Segment Start: Data under study

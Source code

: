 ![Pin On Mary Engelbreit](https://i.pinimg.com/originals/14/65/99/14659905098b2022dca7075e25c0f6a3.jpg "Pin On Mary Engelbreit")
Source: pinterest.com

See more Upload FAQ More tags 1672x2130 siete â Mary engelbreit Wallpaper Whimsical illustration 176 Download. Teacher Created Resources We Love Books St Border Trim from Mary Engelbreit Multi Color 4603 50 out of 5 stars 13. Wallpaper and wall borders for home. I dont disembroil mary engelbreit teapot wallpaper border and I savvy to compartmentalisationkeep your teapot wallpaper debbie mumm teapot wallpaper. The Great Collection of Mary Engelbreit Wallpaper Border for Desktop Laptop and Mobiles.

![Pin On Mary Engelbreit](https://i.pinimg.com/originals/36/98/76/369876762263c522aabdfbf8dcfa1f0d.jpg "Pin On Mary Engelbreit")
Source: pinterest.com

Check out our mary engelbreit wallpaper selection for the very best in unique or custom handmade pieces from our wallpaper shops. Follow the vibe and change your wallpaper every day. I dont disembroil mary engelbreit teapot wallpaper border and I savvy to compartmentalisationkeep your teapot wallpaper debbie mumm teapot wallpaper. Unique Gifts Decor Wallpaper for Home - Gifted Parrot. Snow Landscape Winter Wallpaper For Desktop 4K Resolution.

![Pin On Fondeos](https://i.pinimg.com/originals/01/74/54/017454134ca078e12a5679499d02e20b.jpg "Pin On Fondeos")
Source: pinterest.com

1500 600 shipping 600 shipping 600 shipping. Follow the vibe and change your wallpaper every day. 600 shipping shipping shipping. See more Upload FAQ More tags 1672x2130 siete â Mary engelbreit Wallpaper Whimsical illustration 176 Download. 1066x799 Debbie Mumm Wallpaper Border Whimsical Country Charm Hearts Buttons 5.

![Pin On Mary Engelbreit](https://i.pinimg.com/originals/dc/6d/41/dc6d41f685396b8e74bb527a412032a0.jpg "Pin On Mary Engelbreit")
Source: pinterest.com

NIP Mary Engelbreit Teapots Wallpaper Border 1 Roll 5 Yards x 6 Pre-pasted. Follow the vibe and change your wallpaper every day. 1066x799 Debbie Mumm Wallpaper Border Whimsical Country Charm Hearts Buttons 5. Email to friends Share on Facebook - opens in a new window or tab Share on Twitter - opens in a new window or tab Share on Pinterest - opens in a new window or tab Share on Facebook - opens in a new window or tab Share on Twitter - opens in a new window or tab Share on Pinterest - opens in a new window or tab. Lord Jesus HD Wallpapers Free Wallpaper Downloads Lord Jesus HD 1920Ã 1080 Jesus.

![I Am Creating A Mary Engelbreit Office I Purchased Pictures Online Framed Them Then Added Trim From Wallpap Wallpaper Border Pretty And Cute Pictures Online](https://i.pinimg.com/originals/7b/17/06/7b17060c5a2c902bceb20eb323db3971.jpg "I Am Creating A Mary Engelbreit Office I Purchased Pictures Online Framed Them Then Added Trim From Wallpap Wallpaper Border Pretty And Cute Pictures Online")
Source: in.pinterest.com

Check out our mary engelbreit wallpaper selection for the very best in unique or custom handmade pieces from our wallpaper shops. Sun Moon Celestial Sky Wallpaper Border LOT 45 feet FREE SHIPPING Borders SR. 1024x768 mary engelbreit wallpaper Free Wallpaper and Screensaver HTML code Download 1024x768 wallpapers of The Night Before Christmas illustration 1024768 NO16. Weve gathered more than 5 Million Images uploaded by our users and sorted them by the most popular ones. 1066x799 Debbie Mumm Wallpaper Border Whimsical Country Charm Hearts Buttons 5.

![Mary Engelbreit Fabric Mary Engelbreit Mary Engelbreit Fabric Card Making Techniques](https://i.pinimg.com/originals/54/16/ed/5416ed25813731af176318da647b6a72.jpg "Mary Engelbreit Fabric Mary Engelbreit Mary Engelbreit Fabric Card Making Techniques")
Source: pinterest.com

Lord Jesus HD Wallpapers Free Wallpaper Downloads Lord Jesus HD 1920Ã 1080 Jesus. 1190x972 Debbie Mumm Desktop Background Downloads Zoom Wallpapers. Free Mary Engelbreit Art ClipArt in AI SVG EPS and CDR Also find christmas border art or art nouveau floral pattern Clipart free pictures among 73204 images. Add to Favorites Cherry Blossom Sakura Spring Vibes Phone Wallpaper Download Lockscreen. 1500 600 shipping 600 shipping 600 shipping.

Segment End: Data under study

* [Required action] Once more, write out all of the entries above exactly.

* [Reply to the task]
Source code

: ![Pin On Mary Engelbreit](https://i.pinimg.com/originals/14/65/99/14659905098b2022dca7075e25c0f6a3.jpg "Pin On Mary Engelbreit")
Source: pinterest.com

See more Upload FAQ More tags 1672x2130 siete â Mary engelbreit Wallpaper Whimsical illustration 176 Download. Teacher Created Resources We Love Books St Border Trim from Mary Engelbreit Multi Color 4603 50 out of 5 stars 13. Wallpaper and wall borders for home. I dont disembroil mary engelbreit teapot wallpaper border and I savvy to compartmentalisationkeep your teapot wallpaper debbie mumm teapot wallpaper. The Great Collection of Mary Engelbreit Wallpaper Border for Desktop Laptop and Mobiles.

![Pin On Mary Engelbreit](https://i.pinimg.com/originals/36/98/76/369876762263c522aabdfbf8dcfa1f0d.jpg "Pin On Mary Engelbreit")
Source: pinterest.com

Check out our mary engelbreit wallpaper selection for the very best in unique or custom handmade pieces from our wallpaper shops. Follow the vibe and change your wallpaper every day. I dont disembroil mary engelbreit teapot wallpaper border and I savvy to compartmentalisationkeep your teapot wallpaper debbie mumm teapot wallpaper. Unique Gifts Decor Wallpaper for Home - Gifted Parrot. Snow Landscape Winter Wallpaper For Desktop 4K Resolution.

![Pin On Fondeos](https://i.pinimg.com/originals/01/74/54/017454134ca078e12a5679499d02e20b.jpg "Pin On Fondeos")
Source: pinterest.com

1500 600 shipping 600 shipping 600 shipping. Follow the vibe and change your wallpaper every day. 600 shipping shipping shipping. See more Upload FAQ More tags 1672x2130 siete â Mary engelbreit Wallpaper Whimsical illustration 176 Download. 1066x799 Debbie Mumm Wallpaper Border Whimsical Country Charm Hearts Buttons 5.

![Pin On Mary Engelbreit](https://i.pinimg.com/originals/dc/6d/41/dc6d41f685396b8e74bb527a412032a0.jpg "Pin On Mary Engelbreit")
Source: pinterest.com

NIP Mary Engelbreit Teapots Wallpaper Border 1 Roll 5 Yards x 6 Pre-pasted. Follow the vibe and change your wallpaper every day. 1066x799 Debbie Mumm Wallpaper Border Whimsical Country Charm Hearts Buttons 5. Email to friends Share on Facebook - opens in a new window or tab Share on Twitter - opens in a new window or tab Share on Pinterest - opens in a new window or tab Share on Facebook - opens in a new window or tab Share on Twitter - opens in a new window or tab Share on Pinterest - opens in a new window or tab. Lord Jesus HD Wallpapers Free Wallpaper Downloads Lord Jesus HD 1920Ã 1080 Jesus.

![I Am Creating A Mary Engelbreit Office I Purchased Pictures Online Framed Them Then Added Trim From Wallpap Wallpaper Border Pretty And Cute Pictures Online](https://i.pinimg.com/originals/7b/17/06/7b17060c5a2c902bceb20eb323db3971.jpg "I Am Creating A Mary Engelbreit Office I Purchased Pictures Online Framed Them Then Added Trim From Wallpap Wallpaper Border Pretty And Cute Pictures Online")
Source: in.pinterest.com

Check out our mary engelbreit wallpaper selection for the very best in unique or custom handmade pieces from our wallpaper shops. Sun Moon Celestial Sky Wallpaper Border LOT 45 feet FREE SHIPPING Borders SR. 1024x768 mary engelbreit wallpaper Free Wallpaper and Screensaver HTML code Download 1024x768 wallpapers of The Night Before Christmas illustration 1024768 NO16. Weve gathered more than 5 Million Images uploaded by our users and sorted them by the most popular ones. 1066x799 Debbie Mumm Wallpaper Border Whimsical Country Charm Hearts Buttons 5.

![Mary Engelbreit Fabric Mary Engelbreit Mary Engelbreit Fabric Card Making Techniques](https://i.pinimg.com/originals/54/16/ed/5416ed25813731af176318da647b6a72.jpg "Mary Engelbreit Fabric Mary Engelbreit Mary Engelbreit Fabric Card Making Techniques")
Source: pinterest.com

Lord Jesus HD Wallpapers Free Wallpaper Downloads Lord Jesus HD 1920Ã 1080 Jesus. 1190x972 Debbie Mumm Desktop Background Downloads Zoom Wallpapers. Free Mary Engelbreit Art ClipArt in AI SVG EPS and CDR Also find christmas border art or art nouveau floral pattern Clipart free pictures among 73204 images. Add to Favorites Cherry Blossom Sakura Spring Vibes Phone Wallpaper Download Lockscreen. 1500 600 shipping 600 shipping 600 shipping.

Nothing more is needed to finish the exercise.